In (multimedia) retrieval, there a common distinction is between two phases; the ingestion phase (also known as offline phase), during which the multimedia content is being analysed and representations of the content is stored in an efficient way for later use.
The retrieval phase (also known as online phase) describes actions performed after ingestion, when (user) queries to the system are analysed in the same manner, as the multimedia data has been and the comparison of query and content is operated on those represntations. The outcome usually is represented by a list of results, each with an accompanying similarity score, which indicates how similar the results are. Commonly, a similarity score of 1 represents identity, while a similarity score of 0 indicates the greates dissimilarity.
In multimedia retrieval, a feature stands for the means on how to represent the multimedia content.
A very primitive feature is the average colour: Given an image (either an image or a frame from a video), one calculates the average colour by averaging the inidividual pixels' RGB values.

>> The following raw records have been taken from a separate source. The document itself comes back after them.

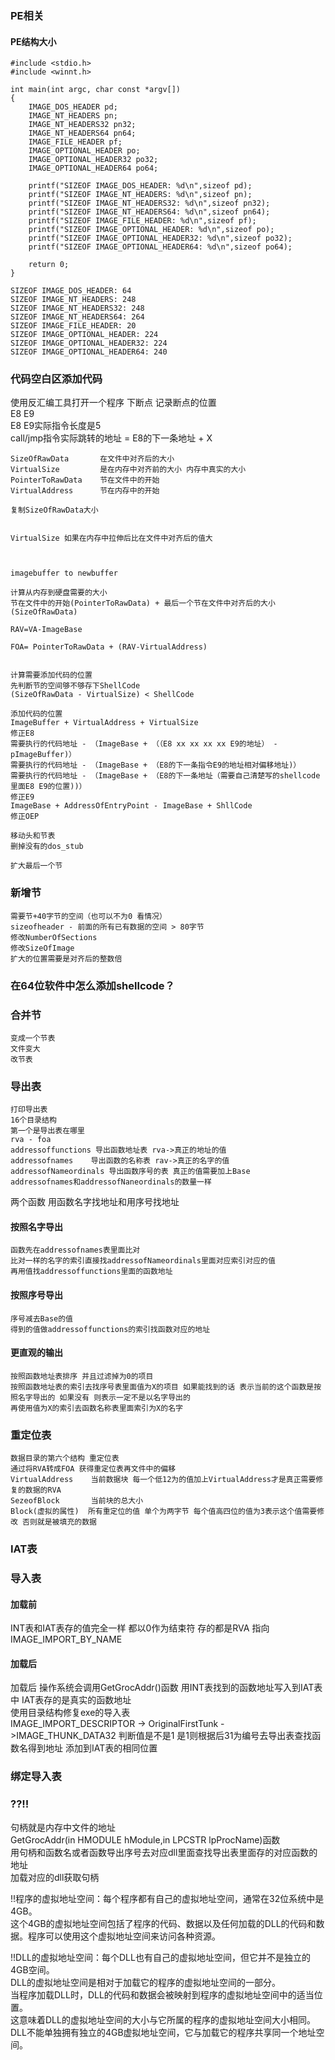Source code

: ### PE相关
#### PE结构大小
```
#include <stdio.h>
#include <winnt.h>

int main(int argc, char const *argv[])
{   
    IMAGE_DOS_HEADER pd;
    IMAGE_NT_HEADERS pn;
    IMAGE_NT_HEADERS32 pn32;
    IMAGE_NT_HEADERS64 pn64;
    IMAGE_FILE_HEADER pf;
    IMAGE_OPTIONAL_HEADER po;
    IMAGE_OPTIONAL_HEADER32 po32;
    IMAGE_OPTIONAL_HEADER64 po64;

    printf("SIZEOF IMAGE_DOS_HEADER: %d\n",sizeof pd);
    printf("SIZEOF IMAGE_NT_HEADERS: %d\n",sizeof pn);
    printf("SIZEOF IMAGE_NT_HEADERS32: %d\n",sizeof pn32);
    printf("SIZEOF IMAGE_NT_HEADERS64: %d\n",sizeof pn64);
    printf("SIZEOF IMAGE_FILE_HEADER: %d\n",sizeof pf);
    printf("SIZEOF IMAGE_OPTIONAL_HEADER: %d\n",sizeof po);
    printf("SIZEOF IMAGE_OPTIONAL_HEADER32: %d\n",sizeof po32);
    printf("SIZEOF IMAGE_OPTIONAL_HEADER64: %d\n",sizeof po64);

    return 0;
}

SIZEOF IMAGE_DOS_HEADER: 64
SIZEOF IMAGE_NT_HEADERS: 248
SIZEOF IMAGE_NT_HEADERS32: 248
SIZEOF IMAGE_NT_HEADERS64: 264
SIZEOF IMAGE_FILE_HEADER: 20
SIZEOF IMAGE_OPTIONAL_HEADER: 224
SIZEOF IMAGE_OPTIONAL_HEADER32: 224
SIZEOF IMAGE_OPTIONAL_HEADER64: 240
```
### 代码空白区添加代码

使用反汇编工具打开一个程序 下断点 记录断点的位置  
E8 E9  
E8 E9实际指令长度是5  
call/jmp指令实际跳转的地址 = E8的下一条地址 + X  



```
SizeOfRawData 		在文件中对齐后的大小
VirtualSize     	是在内存中对齐前的大小 内存中真实的大小
PointerToRawData 	节在文件中的开始
VirtualAddress   	节在内存中的开始

复制SizeOfRawData大小


VirtualSize 如果在内存中拉伸后比在文件中对齐后的值大



imagebuffer to newbuffer

计算从内存到硬盘需要的大小
节在文件中的开始(PointerToRawData) + 最后一个节在文件中对齐后的大小(SizeOfRawData)

RAV=VA-ImageBase

FOA= PointerToRawData + (RAV-VirtualAddress)


计算需要添加代码的位置
先判断节的空间够不够存下ShellCode
(SizeOfRawData - VirtualSize) < ShellCode

添加代码的位置
ImageBuffer + VirtualAddress + VirtualSize
修正E8
需要执行的代码地址 - （ImageBase + （（E8 xx xx xx xx E9的地址） - pImageBuffer)）
需要执行的代码地址 - （ImageBase + （E8的下一条指令E9的地址相对偏移地址)）
需要执行的代码地址 - （ImageBase + （E8的下一条地址（需要自己清楚写的shellcode里面E8 E9的位置))）
修正E9
ImageBase + AddressOfEntryPoint - ImageBase + ShllCode
修正OEP

移动头和节表
删掉没有的dos_stub

扩大最后一个节
```
### 新增节
```
需要节+40字节的空间（也可以不为0 看情况）  
sizeofheader - 前面的所有已有数据的空间 > 80字节  
修改NumberOfSections  
修改SizeOfImage  
扩大的位置需要是对齐后的整数倍  
```
### 在64位软件中怎么添加shellcode？

### 合并节
```
变成一个节表
文件变大
改节表
```
### 导出表
```
打印导出表
16个目录结构
第一个是导出表在哪里
rva - foa
addressoffunctions 导出函数地址表 rva->真正的地址的值
addressofnames    导出函数的名称表 rav->真正的名字的值
addressofNameordinals 导出函数序号的表 真正的值需要加上Base
addressofnames和addressofNaneordinals的数量一样
```
两个函数 用函数名字找地址和用序号找地址
#### 按照名字导出
```
函数先在addressofnames表里面比对
比对一样的名字的索引直接找addressofNameordinals里面对应索引对应的值
再用值找addressoffunctions里面的函数地址
```
#### 按照序号导出
```
序号减去Base的值
得到的值做addressoffunctions的索引找函数对应的地址
```
#### 更直观的输出
```
按照函数地址表排序 并且过滤掉为0的项目
按照函数地址表的索引去找序号表里面值为X的项目 如果能找到的话 表示当前的这个函数是按照名字导出的 如果没有 则表示一定不是以名字导出的
再使用值为X的索引去函数名称表里面索引为X的名字
```
### 重定位表
```
数据目录的第六个结构 重定位表
通过将RVA转成FOA 获得重定位表再文件中的偏移
VirtualAddress    当前数据块 每一个低12为的值加上VirtualAddress才是真正需要修复的数据的RVA
SezeofBlock       当前块的总大小
Block(虚拟的属性)  所有重定位的值 单个为两字节 每个值高四位的值为3表示这个值需要修改 否则就是被填充的数据
```
### IAT表

### 导入表
#### 加载前
INT表和IAT表存的值完全一样 都以0作为结束符 存的都是RVA 指向IMAGE_IMPORT_BY_NAME
#### 加载后
加载后 操作系统会调用GetGrocAddr()函数 用INT表找到的函数地址写入到IAT表中 IAT表存的是真实的函数地址  
使用目录结构修复exe的导入表  
IMAGE_IMPORT_DESCRIPTOR -> OriginalFirstTunk ->IMAGE_THUNK_DATA32
判断值是不是1 是1则根据后31为编号去导出表查找函数名得到地址 添加到IAT表的相同位置
### 绑定导入表

### ??!!
句柄就是内存中文件的地址  
GetGrocAddr(in HMODULE hModule,in LPCSTR lpProcName)函数  
用句柄和函数名或者函数导出序号去对应dll里面查找导出表里面存的对应函数的地址  
加载对应的dll获取句柄  

!!程序的虚拟地址空间：每个程序都有自己的虚拟地址空间，通常在32位系统中是4GB。  
这个4GB的虚拟地址空间包括了程序的代码、数据以及任何加载的DLL的代码和数据。程序可以使用这个虚拟地址空间来访问各种资源。  

!!DLL的虚拟地址空间：每个DLL也有自己的虚拟地址空间，但它并不是独立的4GB空间。  
DLL的虚拟地址空间是相对于加载它的程序的虚拟地址空间的一部分。  
当程序加载DLL时，DLL的代码和数据会被映射到程序的虚拟地址空间中的适当位置。  
这意味着DLL的虚拟地址空间的大小与它所属的程序的虚拟地址空间大小相同。  
DLL不能单独拥有独立的4GB虚拟地址空间，它与加载它的程序共享同一个地址空间。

While on its own this is not very expressive, demonstrates on how features work.
During ingestion, the average colour is calculated for all the input data (again, this could be for example a bunch of images or a couple of representative frames from a video) and stored in the database as three-element vectors (R,G,B).
During retrieval time, the query consists of a single three-element vector (R,G,B) and a Nearest Neighbour Search (NNS) is performed on those average colour vectors. The distance then is converted to a similarity score s on the interval
- Basics: Wikipedia
- Research: vitrivr
- Book: Ricardo Baeza-Yates and Berthier Ribeiro-Neto. Modern Information Retrieval, ACM Press Books, 1999 (1st edition), 2011 (2nd edition)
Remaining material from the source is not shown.